The structure of hybrid HVdc is shown in Figure 1, the upper converter utilizes a LCC, while the lower utilizes HB-MMC-based VSC, because IGBT insulation tolerance is weaker compared with thyristor. For both rectifier and inverter, LCC is series with VSC. It is noteworthy that the figure only showed the positive pole of HVdc, and the negative pole is symmetric.

By installing thyristor-based bypass circuit breaker (TCB) switches and mechanical bypass circuit breaker (MCB), there are four typical operation modes for hybrid HVdc as Figure 2 shown. The thyristor bypass switch is composed of antiparallel thyristors, and the status is controlled by the thyristor firing angle.

For large-scale renewable energy integration scenario, the active power input fluctuates due to the intermittence and randomness of radiance and wind velocity. If the active power is extremely low (such as lower than 0.1 p.u.), LCC may operate in discontinuous current mode (DCM), which will cause consistent valve overvoltage. Therefore, hybrid HVdc operation modes should be switch the between mode 1 and mode 2, which is realized by the TCB control.

The topology of 12 pulses LCC is shown in the Figure 3, and according to the quasi-steady state formula, LCC rectifier mathematical model can be expressed as:

(1) $$\{\begin{array}{l}{U}_{\mathrm{dcR}}=2\left[1.35U_{\mathrm{acR}}\cos {\alpha }_{\mathrm{R}}-\frac{3}{\pi }{X}_{r1}{I}_{\mathrm{dc}}\right]\\ P_{\mathrm{acR}}\approx P_{\mathrm{dcR}}=U_{\mathrm{dcR}}·I_{\mathrm{dc}}\\ \tan {\phi }_{\mathrm{R}}=\frac{1}{2}\left[\cos {\alpha }_{\mathrm{R}}+\cos \left({\alpha }_{\mathrm{R}}+{\mu }_{\mathrm{R}}\right)\right]\end{array},$$

where UdcR, Idc, PdcR denote the dc voltage, dc current and dc active power, respectively. φR, αR and μR denote the rectifier power factor angle, firing angle and commutation angle. Xr1 is the commutation reactance, and UacR represents the valve side rms L-L value of rectifier ac voltage.

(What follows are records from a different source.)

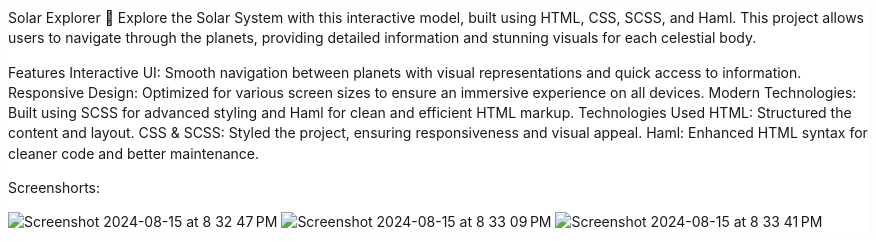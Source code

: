 Solar Explorer 🌌
Explore the Solar System with this interactive model, built using HTML, CSS, SCSS, and Haml. This project allows users to navigate through the planets, providing detailed information and stunning visuals for each celestial body.

Features
Interactive UI: Smooth navigation between planets with visual representations and quick access to information.
Responsive Design: Optimized for various screen sizes to ensure an immersive experience on all devices.
Modern Technologies: Built using SCSS for advanced styling and Haml for clean and efficient HTML markup.
Technologies Used
HTML: Structured the content and layout.
CSS & SCSS: Styled the project, ensuring responsiveness and visual appeal.
Haml: Enhanced HTML syntax for cleaner code and better maintenance.

Screenshorts:

<img width="1678" alt="Screenshot 2024-08-15 at 8 32 47 PM" src="https://github.com/user-attachments/assets/7c9b1cd0-2fea-429c-8fe7-ce8e63e20e1f">

<img width="1677" alt="Screenshot 2024-08-15 at 8 33 09 PM" src="https://github.com/user-attachments/assets/264976a7-dea5-4f40-9023-064da298f481">

<img width="1679" alt="Screenshot 2024-08-15 at 8 33 41 PM" src="https://github.com/user-attachments/assets/3fd87700-5d5a-4033-a6b9-64ed6fa6de70">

The rectifier commutation angle μR can be calculated by:

(2) $${\mu }_{\mathrm{R}}=\mathrm{arc}\cos \left(\cos {\alpha }_{\mathrm{R}}-\frac{2X_{r1}{I}_{\mathrm{dc}}}{\sqrt{2}{U}_{\mathrm{acR}}}\right)-{\alpha }_{\mathrm{R}}.$$

Similarly, the inverter mathematical model can be expressed as:

(3) $$\{\begin{array}{l}{U}_{\mathrm{dcI}}=2\left[1.35U_{\mathrm{acI}}\cos {\gamma }_{\mathrm{I}}-\frac{3}{\pi }{X}_{r2}{I}_{\mathrm{dc}}\right]\\ P_{\mathrm{acI}}\approx P_{\mathrm{dcI}}=U_{\mathrm{dcI}}·I_{\mathrm{dc}}\\ \tan {\phi }_{\mathrm{I}}=\frac{1}{2}\left[\cos \left({\gamma }_{\mathrm{I}}+{\mu }_{\mathrm{I}}\right)+\cos \left({\gamma }_{\mathrm{I}}\right)\right]\end{array}.$$

Also, the inverter commutation angle μI can be calculated by:

(4) $${\mu }_{\mathrm{I}}=\mathrm{arc}\cos \left(\cos {\gamma }_{\mathrm{I}}-\frac{2X_{r2}{I}_{\mathrm{dc}}}{\sqrt{2}{U}_{\mathrm{acI}}}\right)-{\gamma }_{\mathrm{I}},$$

where γI denotes the inverter extinction angle which satisfied:

(5) $${\gamma }_{\mathrm{I}}=\pi -\left({\alpha }_{\mathrm{I}}+{\mu }_{\mathrm{I}}\right)$$

and αI denotes the inverter firing angle.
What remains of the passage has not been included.